Esses efeitos da infidelidade partidária na Câmara dos Representantes podem ser
justificados de duas maneiras. Em primeiro lugar, os migrantes podem ser
considerados como dissidentes em outro partido caso não aceitem as orientações
dos líderes do seu novo partido e, comportando-se dessa forma, atendam às
expectativas de seus novos correligionários. Em segundo lugar, os parlamentares
infiéis tendem a ser rejeitados pelos eleitores do seu distrito se não os
convencerem de que eles se converteram politicamente. Os candidatos cujo
sistema de crenças destoa da sua sigla de filiação têm probabilidade alta de
fracassar nas convenções primárias do Partido Democrata ou Republicano (Burden,
2004). Além disso, os migrantes têm um desempenho eleitoral pior quando
comparados aos não-migrantes (Grose, 2003)17. Os desertores são, portanto,
induzidos a se ajustarem à ideologia do partido no qual ingressaram, almejando
conquistar a preferência dos novos eleitores, evitar problemas de convivência
com seus novos partidários e aumentar as chances de serem reeleitos.
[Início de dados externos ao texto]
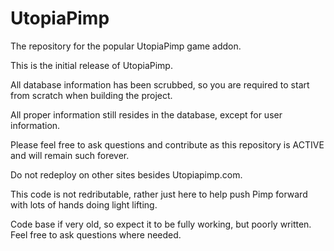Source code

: UtopiaPimp
==========

The repository for the popular UtopiaPimp game addon.

This is the initial release of UtopiaPimp.

All database information has been scrubbed, so you are required to start from scratch when building the project.

All proper information still resides in the database, except for user information.

Please feel free to ask questions and contribute as this repository is ACTIVE and will remain such forever.

Do not redeploy on other sites besides Utopiapimp.com.

This code is not redributable, rather just here to help push Pimp forward with lots of hands doing light lifting.

Code base if very old, so expect it to be fully working, but poorly written.  Feel free to ask questions where needed.

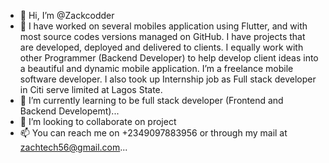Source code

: - 👋 Hi, I’m @Zackcodder
- 👀 I have worked on several mobiles application using
Flutter, and with most source codes versions managed on GitHub. I have projects that are developed, deployed and delivered to clients.
I equally work with other Programmer (Backend Developer) to help develop client ideas into a beautiful and dynamic mobile application.
I’m a freelance mobile software developer.
I also took up Internship job as Full stack developer in Citi serve limited at Lagos State.
- 🌱 I’m currently learning to be  full stack developer (Frontend and Backend Developemt)...
- 💞️ I’m looking to collaborate on project
- 📫 You can reach me on +2349097883956 or through my mail at zachtech56@gmail.com...

<!---
Zackcodder/Zackcodder is a ✨ special ✨ repository because its `README.md` (this file) appears on your GitHub profile.
You can click the Preview link to take a look at your changes.
--->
Esse modelo de infidelidade partidária pode ser explicado pelo arranjo
partidário dos Estados Unidos. Seus parlamentares têm basicamente duas
alternativas de filiação, o Partido Democrata e o Partido Republicano, e estas
legendas estão cada vez mais polarizadas ideologicamente. Com esses obstáculos,
poucos parlamentares mudam sua filiação partidária no exercício do seu mandato,
ainda que possam fazê-lo. Contando a partir da terceira formação do sistema
partidário, menos de 80 deputados trocaram de partido enquanto exerciam seu
mandato na Câmara Baixa. Os emigrantes, além de se justificarem ao público
alegando divergência programática a respeito de temas-chave da agenda, precisam
apoiar as iniciativas do novo partido; caso contrário, são punidos pelos
eleitores e correligionários do seu distrito e dificilmente se reelegem, o
principal objetivo de suas carreiras. O problema é que, quando mudam suas
crenças e sua maneira de votar, os deputados desertores descumprem o
compromisso assumido com o seu eleitorado, qual seja, o de representar
determinada posição política. Conseqüentemente, a composição ideológica da
Câmara dos Representantes deixa de ser condizente com as escolhas feitas pelo
eleitorado, descaracterizando uma das funções do sistema representativo, que é
a de reproduzir, na esfera legislativa, a estrutura de preferências dos
eleitores.
CONSIDERAÇÕES FINAIS
Os estudos anteriores sobre fidelidade partidária na Câmara dos Deputados
alertaram para a sua magnitude e as suas causas. A partir dessas contribuições,
sabemos que os mandatários freqüentemente trocam de partido, motivados por
circunstâncias que facilitem atingir os objetivos de sua carreira, como a
reeleição e a ocupação de postos na esfera governamental. As mudanças de
filiação distorcem a representatividade que as legendas obtiveram depois de as
urnas serem fechadas e os votos serem traduzidos em cadeiras e impedem que os
parlamentares firmem carreira em apenas uma legenda.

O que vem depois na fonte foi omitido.